The Parksville Lawn Bowling club plans to convert its grass greens to an artificial turf. — File photo

Parksville Lawn Bowling Club on a roll for artificial turf

Project to cost over $500,000 but will save club money

The Parksville Lawn Bowling Club wants to convert its current grass green to an artificial surface and make it an all-season sport.

The club estimates the project will cost over $500,000. So far the club has raised $105,000 with the intention of making up the balance through provincial and federal grants, as well as community fundraising campaigns.

The club has approached local governments for letters of support to enhance the success of their grant applications. So far it has received letters from City of Parksville Mayor Ed Mayne, Parksville-Qualicum MLA Michelle Stilwell, Courtenay-Alberni MP Gord Johns and recently the Regional District of Nanaimo board unanimously approved the club’s request.

Once it’s built, the Parskville club will be the first to have an artificial lawn bowling surface on Vancouver Island and introduced all-season outdoor lawn bowling.

PLBC president Athol Trickett said there are significant advantages to converting to an artificial turf.

“The primary one is, it will save cost because obviously we will eliminate the use of fertilizers, sands for dressing, seeds, pesticides and herbicides,” said Trickett. “That’s a major factor.”

It will also dramatically reduce the club’s consumption of water.

“It doesn’t need any watering so we save a whole bunch of water which is one of the things the city council were very much in favour of,” said Trickett. “That’s because water tends to become more and more of a problem with the dry summers that we’ve been having.”

The club has more than 200 members — 167 playing members and 40 social members — making it the largest on the Island. But it consists mainly of seniors. Trickett said the task of maintaining the greens and other chores in the club are often handled by dedicated volunteers, who are not getting any younger.

“Some are getting to the point where the physical work required to use some of the equipment in working on the green they just can’t do it anymore,” said Trickett. “An artificial greens do not need heavy equipment. All you have to do is to vacuum it to make sure there are no debris on it. So it becomes a much, much easier task for our volunteers. And the size of the crews needed to do it changes considerably as well.”

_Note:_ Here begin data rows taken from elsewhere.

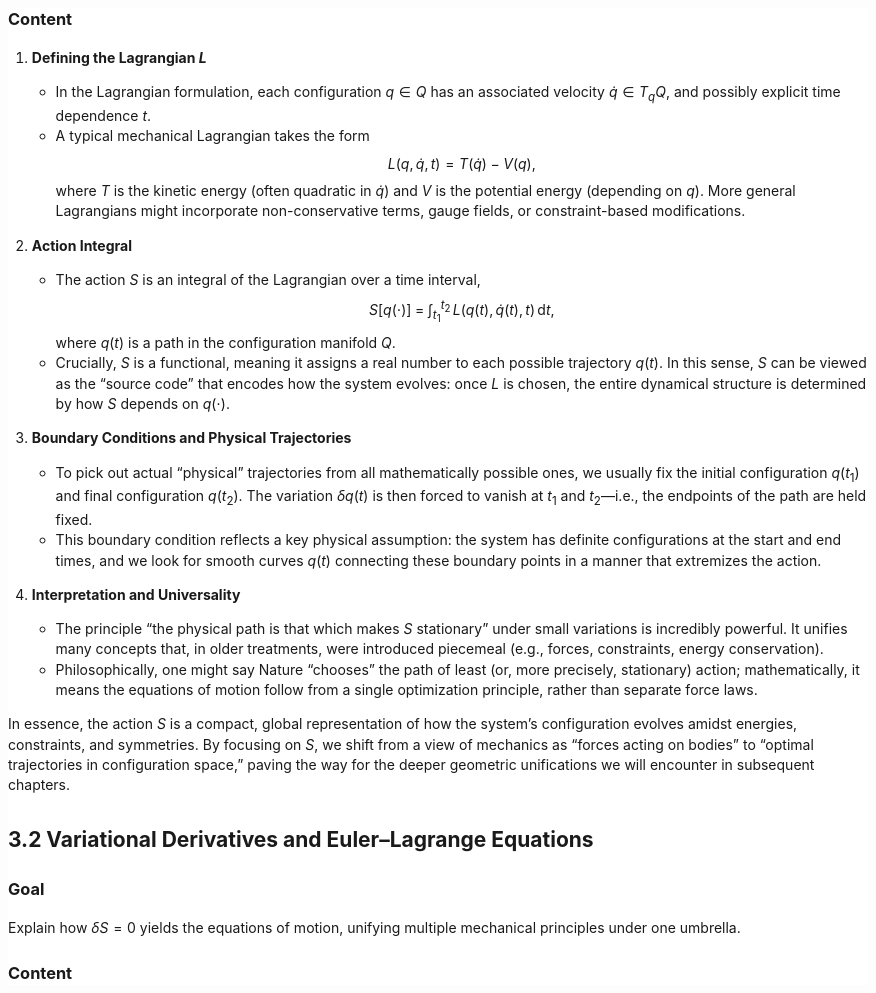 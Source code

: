 ### Content

1. **Defining the Lagrangian $L$**
   - In the Lagrangian formulation, each configuration $q\in Q$ has an associated velocity $\dot{q}\in T_{q}Q$, and possibly explicit time dependence $t$.
   - A typical mechanical Lagrangian takes the form
     $$
       L(q,\dot{q},t) = T(\dot{q}) \;-\; V(q),
     $$
    where $T$ is the kinetic energy (often quadratic in $\dot{q}$) and $V$ is the potential energy (depending on $q$). More general Lagrangians might incorporate non-conservative terms, gauge fields, or constraint-based modifications.

2. **Action Integral**
   - The action $S$ is an integral of the Lagrangian over a time interval,
     $$
       S[q(\cdot)] \;=\; \int_{t_1}^{t_2} \,L\big(q(t), \dot{q}(t), t\big)\, \mathrm{d}t,
     $$
    where $q(t)$ is a path in the configuration manifold $Q$.
   - Crucially, $S$ is a functional, meaning it assigns a real number to each possible trajectory $q(t)$. In this sense, $S$ can be viewed as the “source code” that encodes how the system evolves: once $L$ is chosen, the entire dynamical structure is determined by how $S$ depends on $q(\cdot)$.

3. **Boundary Conditions and Physical Trajectories**
   - To pick out actual “physical” trajectories from all mathematically possible ones, we usually fix the initial configuration $q(t_1)$ and final configuration $q(t_2)$. The variation $\delta q(t)$ is then forced to vanish at $t_1$ and $t_2$—i.e., the endpoints of the path are held fixed.
   - This boundary condition reflects a key physical assumption: the system has definite configurations at the start and end times, and we look for smooth curves $q(t)$ connecting these boundary points in a manner that extremizes the action.

4. **Interpretation and Universality**
   - The principle “the physical path is that which makes $S$ stationary” under small variations is incredibly powerful. It unifies many concepts that, in older treatments, were introduced piecemeal (e.g., forces, constraints, energy conservation).
   - Philosophically, one might say Nature “chooses” the path of least (or, more precisely, stationary) action; mathematically, it means the equations of motion follow from a single optimization principle, rather than separate force laws.

In essence, the action $S$ is a compact, global representation of how the system’s configuration evolves amidst energies, constraints, and symmetries. By focusing on $S$, we shift from a view of mechanics as “forces acting on bodies” to “optimal trajectories in configuration space,” paving the way for the deeper geometric unifications we will encounter in subsequent chapters.

## 3.2 Variational Derivatives and Euler–Lagrange Equations

### Goal
Explain how $\delta S = 0$ yields the equations of motion, unifying multiple mechanical principles under one umbrella.

### Content
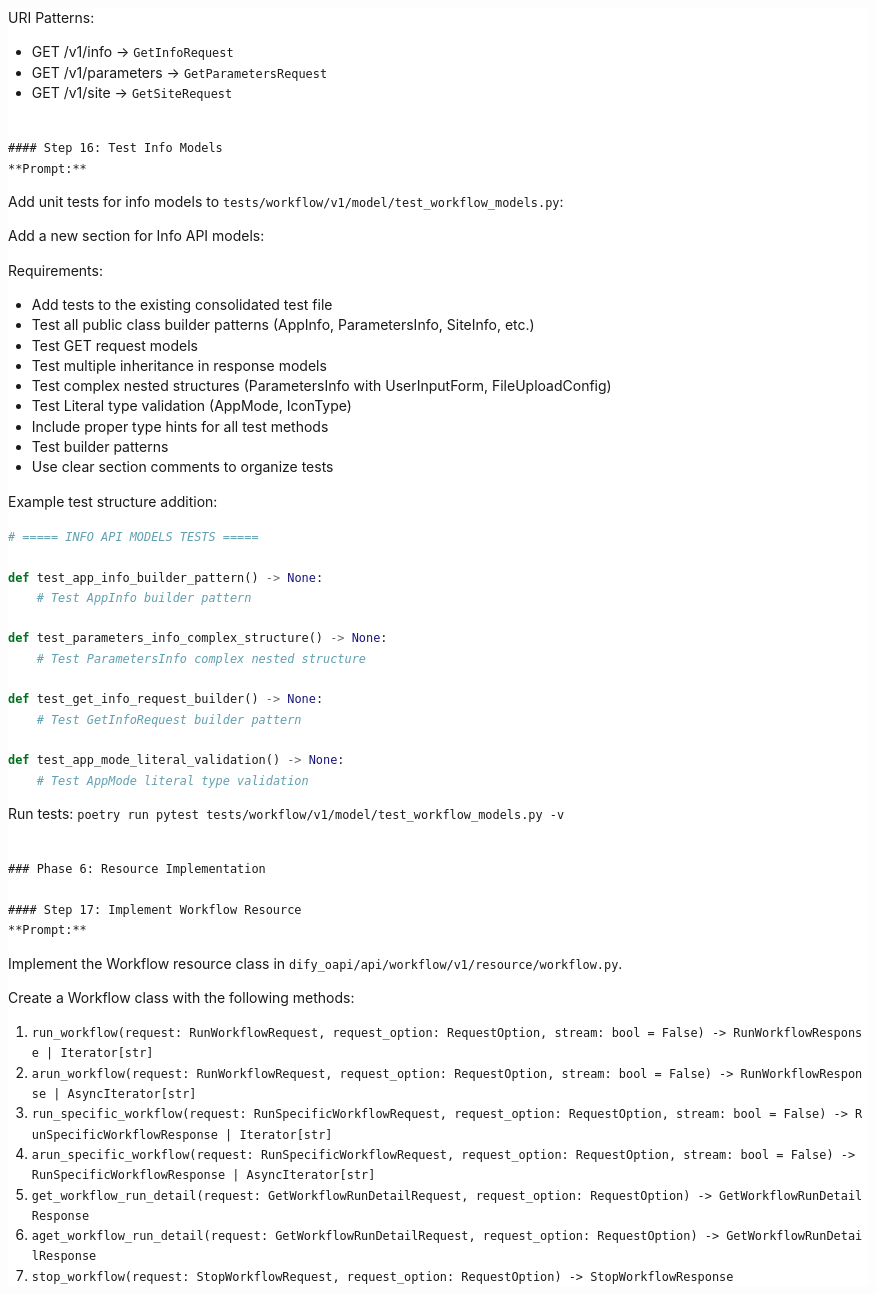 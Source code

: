 URI Patterns:
- GET /v1/info → `GetInfoRequest`
- GET /v1/parameters → `GetParametersRequest`
- GET /v1/site → `GetSiteRequest`
```

#### Step 16: Test Info Models
**Prompt:**
```
Add unit tests for info models to `tests/workflow/v1/model/test_workflow_models.py`:

Add a new section for Info API models:

Requirements:
- Add tests to the existing consolidated test file
- Test all public class builder patterns (AppInfo, ParametersInfo, SiteInfo, etc.)
- Test GET request models
- Test multiple inheritance in response models
- Test complex nested structures (ParametersInfo with UserInputForm, FileUploadConfig)
- Test Literal type validation (AppMode, IconType)
- Include proper type hints for all test methods
- Test builder patterns
- Use clear section comments to organize tests

Example test structure addition:
```python
# ===== INFO API MODELS TESTS =====

def test_app_info_builder_pattern() -> None:
    # Test AppInfo builder pattern

def test_parameters_info_complex_structure() -> None:
    # Test ParametersInfo complex nested structure

def test_get_info_request_builder() -> None:
    # Test GetInfoRequest builder pattern

def test_app_mode_literal_validation() -> None:
    # Test AppMode literal type validation
```

Run tests: `poetry run pytest tests/workflow/v1/model/test_workflow_models.py -v`
```

### Phase 6: Resource Implementation

#### Step 17: Implement Workflow Resource
**Prompt:**
```
Implement the Workflow resource class in `dify_oapi/api/workflow/v1/resource/workflow.py`.

Create a Workflow class with the following methods:
1. `run_workflow(request: RunWorkflowRequest, request_option: RequestOption, stream: bool = False) -> RunWorkflowResponse | Iterator[str]`
2. `arun_workflow(request: RunWorkflowRequest, request_option: RequestOption, stream: bool = False) -> RunWorkflowResponse | AsyncIterator[str]`
3. `run_specific_workflow(request: RunSpecificWorkflowRequest, request_option: RequestOption, stream: bool = False) -> RunSpecificWorkflowResponse | Iterator[str]`
4. `arun_specific_workflow(request: RunSpecificWorkflowRequest, request_option: RequestOption, stream: bool = False) -> RunSpecificWorkflowResponse | AsyncIterator[str]`
5. `get_workflow_run_detail(request: GetWorkflowRunDetailRequest, request_option: RequestOption) -> GetWorkflowRunDetailResponse`
6. `aget_workflow_run_detail(request: GetWorkflowRunDetailRequest, request_option: RequestOption) -> GetWorkflowRunDetailResponse`
7. `stop_workflow(request: StopWorkflowRequest, request_option: RequestOption) -> StopWorkflowResponse` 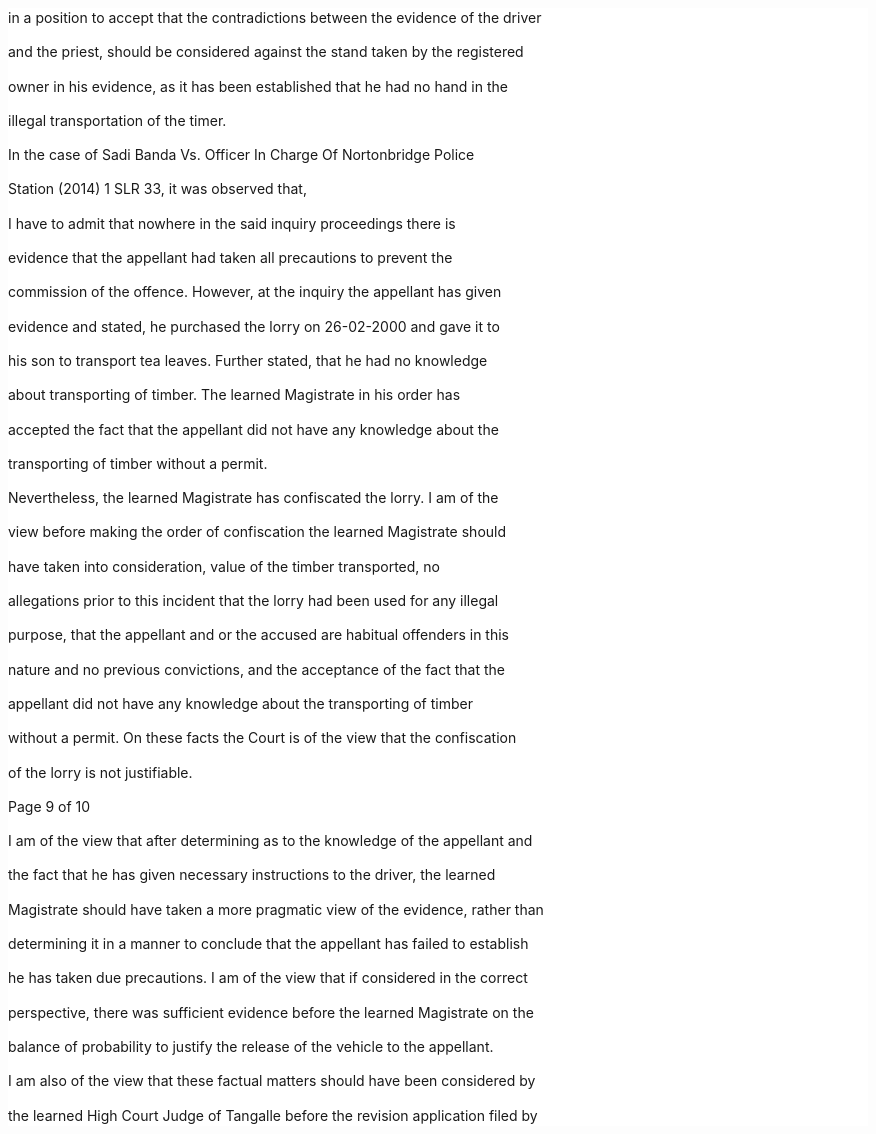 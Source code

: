 in a position to accept that the contradictions between the evidence of the driver

and the priest, should be considered against the stand taken by the registered

owner in his evidence, as it has been established that he had no hand in the

illegal transportation of the timer.

In the case of Sadi Banda Vs. Officer In Charge Of Nortonbridge Police

Station (2014) 1 SLR 33, it was observed that,

I have to admit that nowhere in the said inquiry proceedings there is

evidence that the appellant had taken all precautions to prevent the

commission of the offence. However, at the inquiry the appellant has given

evidence and stated, he purchased the lorry on 26-02-2000 and gave it to

his son to transport tea leaves. Further stated, that he had no knowledge

about transporting of timber. The learned Magistrate in his order has

accepted the fact that the appellant did not have any knowledge about the

transporting of timber without a permit.

Nevertheless, the learned Magistrate has confiscated the lorry. I am of the

view before making the order of confiscation the learned Magistrate should

have taken into consideration, value of the timber transported, no

allegations prior to this incident that the lorry had been used for any illegal

purpose, that the appellant and or the accused are habitual offenders in this

nature and no previous convictions, and the acceptance of the fact that the

appellant did not have any knowledge about the transporting of timber

without a permit. On these facts the Court is of the view that the confiscation

of the lorry is not justifiable.

Page 9 of 10

I am of the view that after determining as to the knowledge of the appellant and

the fact that he has given necessary instructions to the driver, the learned

Magistrate should have taken a more pragmatic view of the evidence, rather than

determining it in a manner to conclude that the appellant has failed to establish

he has taken due precautions. I am of the view that if considered in the correct

perspective, there was sufficient evidence before the learned Magistrate on the

balance of probability to justify the release of the vehicle to the appellant.

I am also of the view that these factual matters should have been considered by

the learned High Court Judge of Tangalle before the revision application filed by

The greens are used six days a week and are closed on Mondays for maintenance. The club regularly hosts a myriad of events that include fundraisers for different charities, tournaments, and also open it up to residents of Stanford Senior Village for recreation once a month.

“So what happens to grass greens is it gets really beaten up and the grass never gets the opportunity to grow back as a result of that, we have to change to artificial and we won’t have that problem,” said Trickett. “We have to sometimes restrict play to one of the rinks because it’s too worn out. Sometime we play typically play in one direction in the mornings and another direction in the evenings. We have to change it around due to damage to the greens.”

To gauge the difference between playing on grass green and an artificial surface, a dozen members of the club visited a lawn bowling facility in Surrey to test it out.

“The technology now is able to produce a carpet that is similar in speed to the current grass green,” said Trickett. “So it’s not much of a change in terms of how you have to deliver the bowl. But what does change is that on a grass surface there’s always little bumps here and there that sort of move the ball from one direction or the other or make it go straight. On an artificial green it really plays true.”

The club is aiming to have all the funding it needs for the project achieved by March next year and get things rolling by April 2020. The estimate club closure of about 12 weeks when all the work is being done.